Created 10-03-2018 05:31 PM
I did a count(*) on a table XXX with "set hive.auto.convert.join=false;" and got "643198 rows" whereas when i did the same count(*) on the same table XXX with "set hive.auto.convert.join=true;" i get only "331815 rows". I see more than 50% of rows getting dropped and no clue why. Anybody out there to help out? Let me know if more details are required.
Created 10-04-2018 06:16 AM
what is your execution engine ..?
can you run analyse statistics command and check ..?
analyze table <table name> compute statistics
https://community.hortonworks.com/content/supportkb/49639/hiveautoconvertjoin-true.html
Created 10-04-2018 12:24 PM
We are using TEZ engine.
Even after doing the analyze, rows are getting dropped.
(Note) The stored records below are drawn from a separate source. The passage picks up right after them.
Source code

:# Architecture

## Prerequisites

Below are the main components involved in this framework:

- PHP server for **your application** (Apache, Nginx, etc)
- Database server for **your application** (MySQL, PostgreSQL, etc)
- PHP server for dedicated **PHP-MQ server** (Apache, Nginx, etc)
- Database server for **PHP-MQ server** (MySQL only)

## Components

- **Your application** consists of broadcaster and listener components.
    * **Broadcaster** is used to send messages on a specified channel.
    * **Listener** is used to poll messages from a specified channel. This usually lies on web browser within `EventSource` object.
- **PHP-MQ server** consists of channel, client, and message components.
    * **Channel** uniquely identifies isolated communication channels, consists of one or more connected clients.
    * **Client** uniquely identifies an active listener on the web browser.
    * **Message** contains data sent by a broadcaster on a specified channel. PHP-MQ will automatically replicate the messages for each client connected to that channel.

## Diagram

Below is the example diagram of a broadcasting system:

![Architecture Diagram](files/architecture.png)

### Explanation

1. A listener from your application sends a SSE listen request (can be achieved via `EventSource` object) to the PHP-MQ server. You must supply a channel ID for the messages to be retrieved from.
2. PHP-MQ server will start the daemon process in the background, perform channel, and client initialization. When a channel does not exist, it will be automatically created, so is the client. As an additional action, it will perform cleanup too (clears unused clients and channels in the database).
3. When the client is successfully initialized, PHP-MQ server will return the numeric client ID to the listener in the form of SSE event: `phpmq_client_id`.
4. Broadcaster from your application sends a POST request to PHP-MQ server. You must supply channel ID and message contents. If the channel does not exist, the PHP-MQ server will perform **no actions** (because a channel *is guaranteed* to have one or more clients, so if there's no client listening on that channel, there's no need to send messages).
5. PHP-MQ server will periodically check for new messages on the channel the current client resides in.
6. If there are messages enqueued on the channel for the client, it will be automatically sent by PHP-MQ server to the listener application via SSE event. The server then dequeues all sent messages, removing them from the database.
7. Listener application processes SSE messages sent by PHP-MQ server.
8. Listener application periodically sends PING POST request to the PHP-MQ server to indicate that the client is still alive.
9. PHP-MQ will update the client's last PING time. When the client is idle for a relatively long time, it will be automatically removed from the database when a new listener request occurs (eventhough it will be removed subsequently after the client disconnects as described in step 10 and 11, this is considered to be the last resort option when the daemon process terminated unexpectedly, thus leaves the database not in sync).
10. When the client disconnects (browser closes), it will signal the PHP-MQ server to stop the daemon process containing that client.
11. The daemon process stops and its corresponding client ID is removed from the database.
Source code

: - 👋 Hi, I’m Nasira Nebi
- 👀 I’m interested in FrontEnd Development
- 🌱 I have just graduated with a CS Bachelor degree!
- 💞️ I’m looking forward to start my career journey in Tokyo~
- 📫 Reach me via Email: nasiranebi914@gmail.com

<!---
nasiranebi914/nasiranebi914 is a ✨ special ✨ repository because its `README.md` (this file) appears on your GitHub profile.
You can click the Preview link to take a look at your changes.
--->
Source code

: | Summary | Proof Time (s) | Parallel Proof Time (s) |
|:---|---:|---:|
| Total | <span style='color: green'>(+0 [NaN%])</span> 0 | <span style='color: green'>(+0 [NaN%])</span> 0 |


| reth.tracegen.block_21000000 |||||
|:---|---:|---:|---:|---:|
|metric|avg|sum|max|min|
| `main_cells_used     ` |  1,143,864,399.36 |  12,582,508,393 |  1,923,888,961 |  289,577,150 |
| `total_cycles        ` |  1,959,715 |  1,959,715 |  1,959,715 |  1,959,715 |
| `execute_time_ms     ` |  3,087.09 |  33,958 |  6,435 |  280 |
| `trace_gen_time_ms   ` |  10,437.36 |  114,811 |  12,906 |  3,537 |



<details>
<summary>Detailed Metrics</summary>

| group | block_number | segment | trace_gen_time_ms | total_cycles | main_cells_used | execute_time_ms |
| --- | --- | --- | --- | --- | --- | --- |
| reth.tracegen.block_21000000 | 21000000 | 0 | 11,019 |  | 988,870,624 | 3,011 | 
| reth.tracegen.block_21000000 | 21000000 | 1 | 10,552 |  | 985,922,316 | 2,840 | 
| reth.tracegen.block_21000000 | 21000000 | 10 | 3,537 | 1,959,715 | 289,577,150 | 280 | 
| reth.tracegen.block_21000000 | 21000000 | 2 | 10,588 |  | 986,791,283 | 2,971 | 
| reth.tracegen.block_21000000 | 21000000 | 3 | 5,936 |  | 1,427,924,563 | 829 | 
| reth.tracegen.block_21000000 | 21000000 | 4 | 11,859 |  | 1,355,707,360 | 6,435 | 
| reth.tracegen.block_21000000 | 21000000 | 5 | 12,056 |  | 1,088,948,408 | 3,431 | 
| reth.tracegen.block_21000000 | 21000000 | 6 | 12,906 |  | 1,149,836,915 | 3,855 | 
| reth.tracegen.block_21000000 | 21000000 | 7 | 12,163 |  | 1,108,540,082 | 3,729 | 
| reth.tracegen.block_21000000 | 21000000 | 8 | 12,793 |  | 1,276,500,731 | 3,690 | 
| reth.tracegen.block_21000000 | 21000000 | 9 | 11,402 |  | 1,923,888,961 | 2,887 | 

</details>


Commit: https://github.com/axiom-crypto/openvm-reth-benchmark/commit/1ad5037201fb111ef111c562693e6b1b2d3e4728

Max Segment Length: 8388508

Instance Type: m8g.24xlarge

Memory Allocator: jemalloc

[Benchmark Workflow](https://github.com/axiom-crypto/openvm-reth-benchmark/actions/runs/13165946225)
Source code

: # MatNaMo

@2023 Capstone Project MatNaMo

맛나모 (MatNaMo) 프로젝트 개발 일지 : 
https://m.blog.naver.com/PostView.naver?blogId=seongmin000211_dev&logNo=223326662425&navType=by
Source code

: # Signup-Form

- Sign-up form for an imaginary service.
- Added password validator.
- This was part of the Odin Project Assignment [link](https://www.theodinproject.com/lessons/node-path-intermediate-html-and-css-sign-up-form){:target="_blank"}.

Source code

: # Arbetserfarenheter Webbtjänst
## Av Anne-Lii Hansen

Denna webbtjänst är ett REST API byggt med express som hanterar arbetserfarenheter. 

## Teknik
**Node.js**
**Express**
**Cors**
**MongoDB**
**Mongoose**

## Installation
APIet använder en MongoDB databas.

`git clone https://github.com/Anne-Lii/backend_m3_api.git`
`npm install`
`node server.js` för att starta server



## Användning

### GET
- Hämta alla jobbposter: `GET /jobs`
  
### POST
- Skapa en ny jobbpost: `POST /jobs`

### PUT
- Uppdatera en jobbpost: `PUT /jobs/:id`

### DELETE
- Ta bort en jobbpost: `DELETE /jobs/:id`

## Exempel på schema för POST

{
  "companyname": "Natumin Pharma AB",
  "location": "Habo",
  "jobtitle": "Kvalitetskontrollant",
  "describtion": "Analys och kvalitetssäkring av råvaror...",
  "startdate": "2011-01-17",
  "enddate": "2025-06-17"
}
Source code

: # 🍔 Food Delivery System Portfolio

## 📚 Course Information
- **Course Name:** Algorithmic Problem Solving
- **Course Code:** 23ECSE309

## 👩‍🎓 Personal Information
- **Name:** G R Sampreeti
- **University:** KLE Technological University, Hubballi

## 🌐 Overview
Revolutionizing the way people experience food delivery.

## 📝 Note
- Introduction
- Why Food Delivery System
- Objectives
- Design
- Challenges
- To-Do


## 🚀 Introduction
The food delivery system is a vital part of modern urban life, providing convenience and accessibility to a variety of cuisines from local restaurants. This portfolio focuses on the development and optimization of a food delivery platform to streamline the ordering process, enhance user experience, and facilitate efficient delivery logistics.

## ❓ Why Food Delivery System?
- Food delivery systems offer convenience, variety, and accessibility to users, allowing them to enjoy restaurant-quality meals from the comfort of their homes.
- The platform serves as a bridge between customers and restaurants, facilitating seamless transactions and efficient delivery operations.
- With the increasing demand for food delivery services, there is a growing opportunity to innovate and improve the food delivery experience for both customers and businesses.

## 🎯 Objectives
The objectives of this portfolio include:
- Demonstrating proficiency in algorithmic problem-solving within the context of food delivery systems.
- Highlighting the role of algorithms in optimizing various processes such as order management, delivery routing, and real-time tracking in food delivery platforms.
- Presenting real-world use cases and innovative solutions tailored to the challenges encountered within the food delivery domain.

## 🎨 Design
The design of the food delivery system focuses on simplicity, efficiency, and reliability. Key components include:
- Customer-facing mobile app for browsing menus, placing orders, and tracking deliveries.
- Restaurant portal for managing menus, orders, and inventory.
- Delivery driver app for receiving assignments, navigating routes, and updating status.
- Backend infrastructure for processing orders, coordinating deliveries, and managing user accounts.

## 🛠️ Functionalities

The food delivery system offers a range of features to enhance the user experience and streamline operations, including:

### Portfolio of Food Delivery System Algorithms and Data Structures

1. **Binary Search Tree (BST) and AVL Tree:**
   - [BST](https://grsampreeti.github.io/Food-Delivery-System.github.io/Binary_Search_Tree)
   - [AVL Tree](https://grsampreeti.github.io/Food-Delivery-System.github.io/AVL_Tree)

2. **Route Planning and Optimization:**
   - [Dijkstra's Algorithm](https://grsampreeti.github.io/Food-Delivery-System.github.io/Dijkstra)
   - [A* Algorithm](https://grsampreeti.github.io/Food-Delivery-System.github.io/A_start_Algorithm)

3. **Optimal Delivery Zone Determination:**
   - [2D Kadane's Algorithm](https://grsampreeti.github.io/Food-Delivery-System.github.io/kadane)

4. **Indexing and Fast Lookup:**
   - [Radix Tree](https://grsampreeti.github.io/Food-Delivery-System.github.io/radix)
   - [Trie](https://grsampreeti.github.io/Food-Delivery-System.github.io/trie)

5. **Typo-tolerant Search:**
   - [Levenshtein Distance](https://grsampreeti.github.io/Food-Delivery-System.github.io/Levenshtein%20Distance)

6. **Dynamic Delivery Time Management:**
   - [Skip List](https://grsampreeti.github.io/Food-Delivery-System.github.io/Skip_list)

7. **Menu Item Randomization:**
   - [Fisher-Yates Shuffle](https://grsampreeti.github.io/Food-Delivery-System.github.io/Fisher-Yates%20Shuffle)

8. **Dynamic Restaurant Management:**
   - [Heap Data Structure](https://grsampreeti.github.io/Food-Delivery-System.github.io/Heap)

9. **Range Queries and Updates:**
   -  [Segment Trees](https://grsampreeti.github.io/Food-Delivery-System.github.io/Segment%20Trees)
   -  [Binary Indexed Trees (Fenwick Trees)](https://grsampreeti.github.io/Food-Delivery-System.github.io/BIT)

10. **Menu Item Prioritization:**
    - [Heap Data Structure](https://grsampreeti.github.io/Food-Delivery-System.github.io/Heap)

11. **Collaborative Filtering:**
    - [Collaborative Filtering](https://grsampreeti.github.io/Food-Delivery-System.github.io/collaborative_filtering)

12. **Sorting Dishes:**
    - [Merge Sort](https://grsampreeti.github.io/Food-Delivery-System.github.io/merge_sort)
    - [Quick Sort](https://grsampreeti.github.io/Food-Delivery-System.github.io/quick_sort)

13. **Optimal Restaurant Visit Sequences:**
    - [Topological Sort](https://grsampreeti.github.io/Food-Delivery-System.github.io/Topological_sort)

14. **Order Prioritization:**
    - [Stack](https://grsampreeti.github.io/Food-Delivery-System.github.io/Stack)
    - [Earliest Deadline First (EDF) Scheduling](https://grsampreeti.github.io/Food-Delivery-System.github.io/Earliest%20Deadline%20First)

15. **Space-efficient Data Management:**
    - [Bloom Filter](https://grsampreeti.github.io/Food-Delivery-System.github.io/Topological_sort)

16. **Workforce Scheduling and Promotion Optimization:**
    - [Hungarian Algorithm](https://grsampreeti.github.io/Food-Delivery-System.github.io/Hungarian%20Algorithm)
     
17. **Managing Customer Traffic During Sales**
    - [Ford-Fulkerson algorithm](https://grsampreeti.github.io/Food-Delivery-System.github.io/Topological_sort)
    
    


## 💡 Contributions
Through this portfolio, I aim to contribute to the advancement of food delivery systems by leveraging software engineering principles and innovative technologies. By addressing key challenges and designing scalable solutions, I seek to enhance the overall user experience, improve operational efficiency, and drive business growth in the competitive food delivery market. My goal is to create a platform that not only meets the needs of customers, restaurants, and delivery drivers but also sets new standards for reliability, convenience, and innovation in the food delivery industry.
ANALYZE TABLE XXX PARTITION(snapshot_id='TEST9') COMPUTE STATISTICS;
ANALYZE TABLE XXX PARTITION(snapshot_id='TEST9') COMPUTE STATISTICS for columns;
SET hive.auto.convert.join =false;
select count(*) from XXX where snapshot_id='TEST9'
Count - 643198
SET hive.auto.convert.join =true;
select count(*) from XXX where snapshot_id='TEST9'
Count - 331815